The Food and Drug Administration (FDA), however, just recently approved the first and only drug made to help furry friends with this problem.

A low-dose version of canine sedatives, Sileo oromucosal gel, hit the U.S. market last month after being approved in late 2015 for noise aversion treatment in dogs. This condition causes symptoms that range from panting and trembling to extreme panic to running away and injuring themselves as a result.

“It has rapid speed of onset, is easy to administer at home and works ‘in the moment,’ without any other treatments or training,” said Dr. Shelley L. Stanford, group director at Zoetis, the firm marketing the oromucosal gel product in the country.

Sileo is administered to dogs through placing the gel between the cheek and gum for oral transmucosal absorption. It usually takes effect within a half to a full hour after application — said to offer a calming effect without sedating.

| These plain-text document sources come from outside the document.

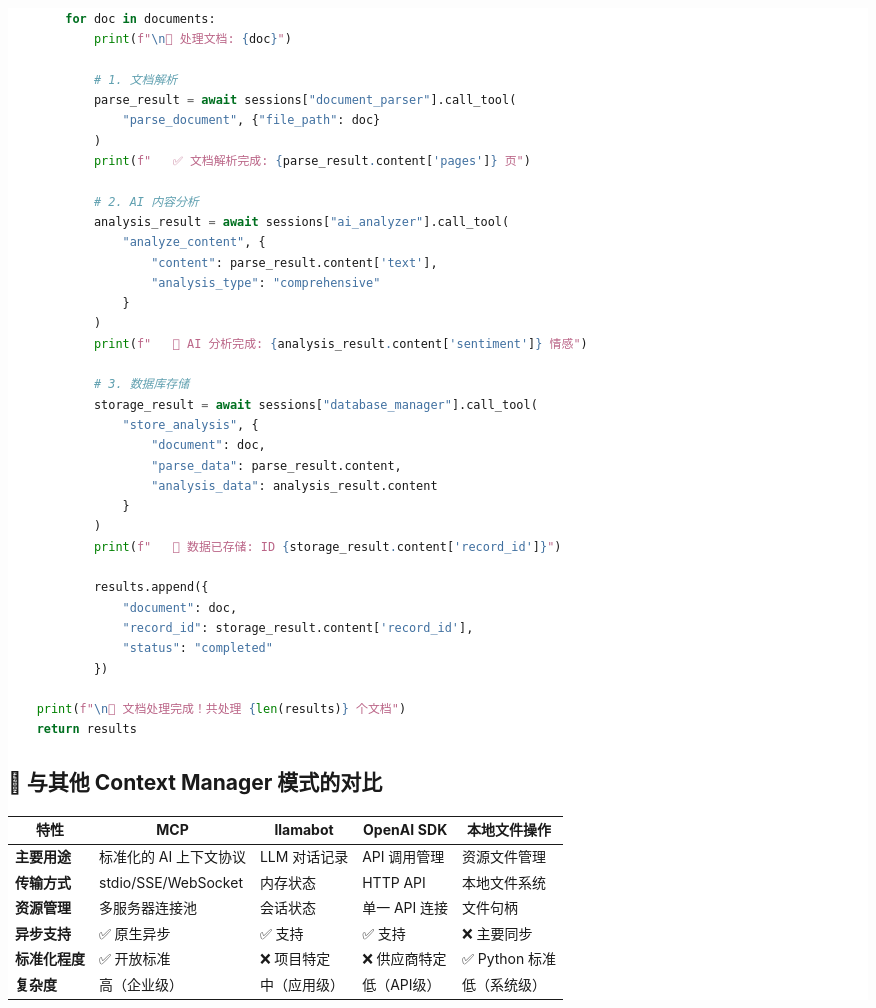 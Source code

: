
 ```python
        for doc in documents:
            print(f"\n📄 处理文档: {doc}")
            
            # 1. 文档解析
            parse_result = await sessions["document_parser"].call_tool(
                "parse_document", {"file_path": doc}
            )
            print(f"   ✅ 文档解析完成: {parse_result.content['pages']} 页")
            
            # 2. AI 内容分析
            analysis_result = await sessions["ai_analyzer"].call_tool(
                "analyze_content", {
                    "content": parse_result.content['text'],
                    "analysis_type": "comprehensive"
                }
            )
            print(f"   🤖 AI 分析完成: {analysis_result.content['sentiment']} 情感")
            
            # 3. 数据库存储
            storage_result = await sessions["database_manager"].call_tool(
                "store_analysis", {
                    "document": doc,
                    "parse_data": parse_result.content,
                    "analysis_data": analysis_result.content
                }
            )
            print(f"   💾 数据已存储: ID {storage_result.content['record_id']}")
            
            results.append({
                "document": doc,
                "record_id": storage_result.content['record_id'],
                "status": "completed"
            })
    
    print(f"\n🎉 文档处理完成！共处理 {len(results)} 个文档")
    return results
```

## 🔗 与其他 Context Manager 模式的对比

| 特性 | MCP | llamabot | OpenAI SDK | 本地文件操作 |
|------|-----|----------|------------|------------|
| **主要用途** | 标准化的 AI 上下文协议 | LLM 对话记录 | API 调用管理 | 资源文件管理 |
| **传输方式** | stdio/SSE/WebSocket | 内存状态 | HTTP API | 本地文件系统 |
| **资源管理** | 多服务器连接池 | 会话状态 | 单一 API 连接 | 文件句柄 |
| **异步支持** | ✅ 原生异步 | ✅ 支持 | ✅ 支持 | ❌ 主要同步 |
| **标准化程度** | ✅ 开放标准 | ❌ 项目特定 | ❌ 供应商特定 | ✅ Python 标准 |
| **复杂度** | 高（企业级） | 中（应用级） | 低（API级） | 低（系统级） |
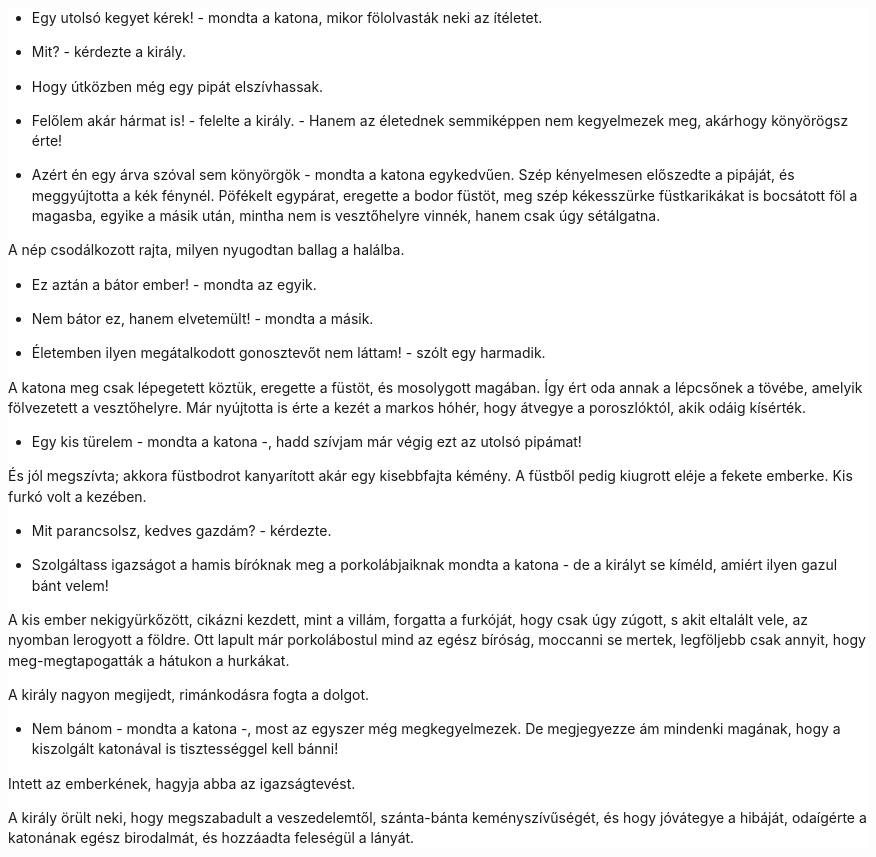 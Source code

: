 - Egy utolsó kegyet kérek! - mondta a katona, mikor fölolvasták neki az
ítéletet.

- Mit? - kérdezte a király.

- Hogy útközben még egy pipát elszívhassak.

- Felőlem akár hármat is! - felelte a király. - Hanem az életednek
semmiképpen nem kegyelmezek meg, akárhogy könyörögsz érte!

- Azért én egy árva szóval sem könyörgök - mondta a katona egykedvűen.
Szép kényelmesen előszedte a pipáját, és meggyújtotta a kék fénynél.
Pöfékelt egypárat, eregette a bodor füstöt, meg szép kékesszürke
füstkarikákat is bocsátott föl a magasba, egyike a másik után, mintha
nem is vesztőhelyre vinnék, hanem csak úgy sétálgatna.

A nép csodálkozott rajta, milyen nyugodtan ballag a halálba.

- Ez aztán a bátor ember! - mondta az egyik.

- Nem bátor ez, hanem elvetemült! - mondta a másik.

- Életemben ilyen megátalkodott gonosztevőt nem láttam! - szólt egy
harmadik.

A katona meg csak lépegetett köztük, eregette a füstöt, és mosolygott
magában. Így ért oda annak a lépcsőnek a tövébe, amelyik fölvezetett a
vesztőhelyre. Már nyújtotta is érte a kezét a markos hóhér, hogy átvegye
a poroszlóktól, akik odáig kísérték.

- Egy kis türelem - mondta a katona -, hadd szívjam már végig ezt az
utolsó pipámat!

És jól megszívta; akkora füstbodrot kanyarított akár egy kisebbfajta
kémény. A füstből pedig kiugrott eléje a fekete emberke. Kis furkó volt
a kezében.

- Mit parancsolsz, kedves gazdám? - kérdezte.

- Szolgáltass igazságot a hamis bíróknak meg a porkolábjaiknak mondta a
katona - de a királyt se kíméld, amiért ilyen gazul bánt velem!

A kis ember nekigyürkőzött, cikázni kezdett, mint a villám, forgatta a
furkóját, hogy csak úgy zúgott, s akit eltalált vele, az nyomban
lerogyott a földre. Ott lapult már porkolábostul mind az egész bíróság,
moccanni se mertek, legföljebb csak annyit, hogy meg-megtapogatták a
hátukon a hurkákat.

A király nagyon megijedt, rimánkodásra fogta a dolgot.

- Nem bánom - mondta a katona -, most az egyszer még megkegyelmezek. De
megjegyezze ám mindenki magának, hogy a kiszolgált katonával is
tisztességgel kell bánni!

Intett az emberkének, hagyja abba az igazságtevést.

A király örült neki, hogy megszabadult a veszedelemtől, szánta-bánta
keményszívűségét, és hogy jóvátegye a hibáját, odaígérte a katonának
egész birodalmát, és hozzáadta feleségül a lányát.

Its manufacturer, Finnish company Orion, tested the medication on 144 dogs on New Year’s Eve and revealed that 75 percent of canines taking Sileo had less anxiety than expected during fireworks, compared to 33 percent of those on placebo. The results were based on dog owners who were asked to document their pets’ reactions.

“It’s not a tranquilizer, per say. It works on the nervous system to inhibit the release of adrenaline or nor-epinephrine,” explained veterinarian Dr. Gary Yarnell in a CBS News report, cautioning that dogs suffering severe breathing, heart, kidney or liver issues should not be given the drug.

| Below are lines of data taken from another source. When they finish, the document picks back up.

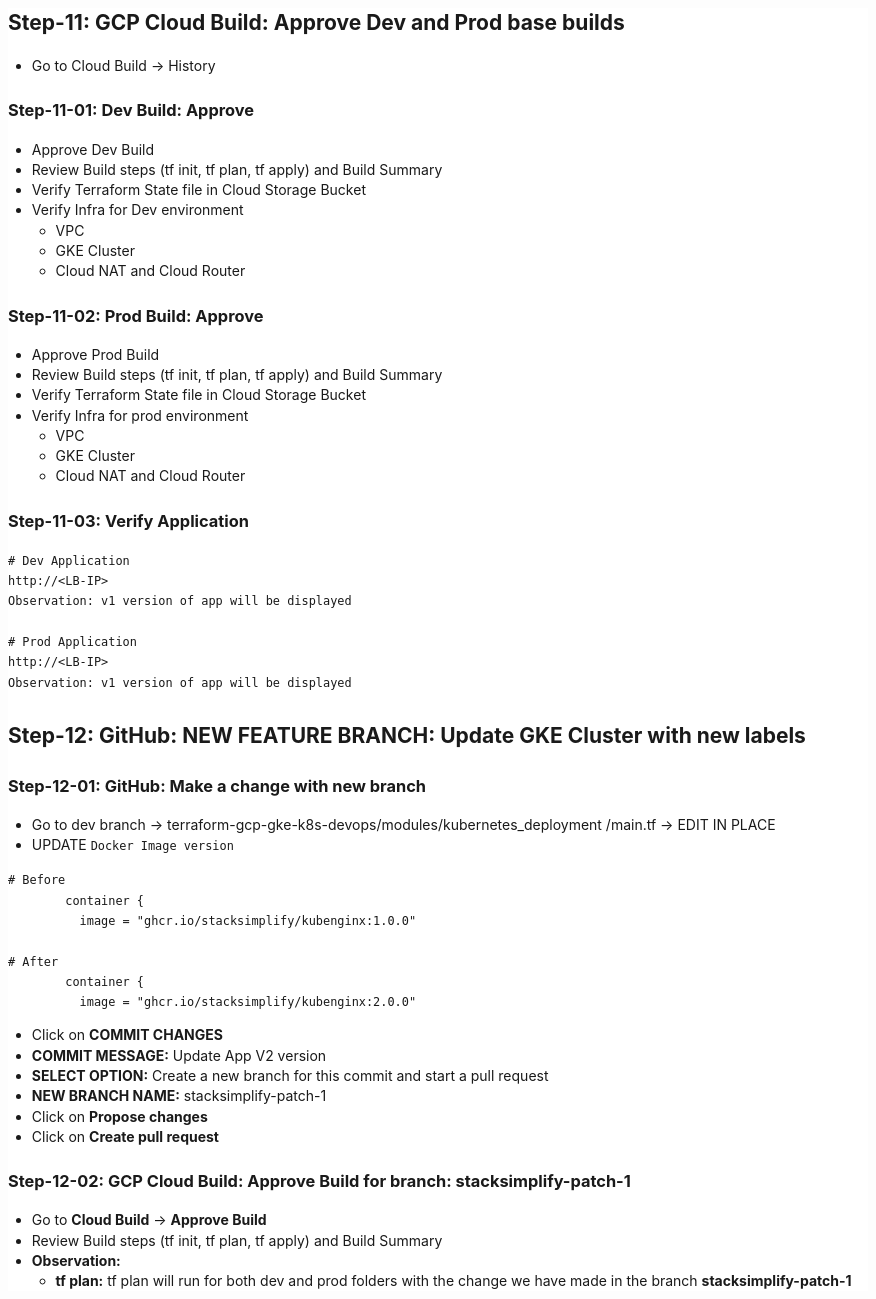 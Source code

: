 ## Step-11: GCP Cloud Build: Approve Dev and Prod base builds
- Go to Cloud Build -> History 
### Step-11-01: Dev Build: Approve
- Approve Dev Build
- Review Build steps (tf init, tf plan, tf apply) and Build Summary
- Verify Terraform State file in Cloud Storage Bucket
- Verify Infra for Dev environment
  - VPC
  - GKE Cluster
  - Cloud NAT and Cloud Router
### Step-11-02: Prod Build: Approve
- Approve Prod Build
- Review Build steps (tf init, tf plan, tf apply) and Build Summary
- Verify Terraform State file in Cloud Storage Bucket
- Verify Infra for prod environment
  - VPC
  - GKE Cluster
  - Cloud NAT and Cloud Router
### Step-11-03: Verify Application
```t
# Dev Application
http://<LB-IP>
Observation: v1 version of app will be displayed

# Prod Application
http://<LB-IP>
Observation: v1 version of app will be displayed
```  


## Step-12: GitHub: NEW FEATURE BRANCH: Update GKE Cluster with new labels
### Step-12-01: GitHub: Make a change with new branch
- Go to dev branch -> terraform-gcp-gke-k8s-devops/modules/kubernetes_deployment
/main.tf -> EDIT IN PLACE
- UPDATE `Docker Image version`
```hcl
# Before
        container {
          image = "ghcr.io/stacksimplify/kubenginx:1.0.0"

# After
        container {
          image = "ghcr.io/stacksimplify/kubenginx:2.0.0"
```
- Click on **COMMIT CHANGES**
- **COMMIT MESSAGE:** Update App V2 version
- **SELECT OPTION:** Create a new branch for this commit and start a pull request
- **NEW BRANCH NAME:** stacksimplify-patch-1
- Click on **Propose changes**
- Click on **Create pull request**
### Step-12-02: GCP Cloud Build: Approve Build for branch: stacksimplify-patch-1
- Go to **Cloud Build** -> **Approve Build**
- Review Build steps (tf init, tf plan, tf apply) and Build Summary
- **Observation:** 
  - **tf plan:** tf plan will run for both dev and prod folders with the change we have made in the branch **stacksimplify-patch-1**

The first remedy, he added, is to comfort one’s pet first before turning to drugs. Those with serious noise aversion condition, for instance, should be accompanied at all times and never left at home alone.

Zoetis estimated that around one-third of dogs are affected by noise aversion, which could be incited by noise events such as July Fourth festivities. Fireworks in fact emerge as one of the leading triggers, with July Fifth as the busiest day for shelter intakes in the country.

Sileo is only one in a sea of pet remedies. Dog vest ThunderShirt promises to address anxiety through applying mild pressure. The previous week, a wearable device called the Calmz Anxiety Relief System was launched to provide “calming frequencies” for dogs to hear and feel.

Factors aside from fireworks and other forms of noise can cause stress and anxiety in dogs. Yes, these include even mere hugging — a sign that the gesture meant to express affection could be differently interpreted by these creatures.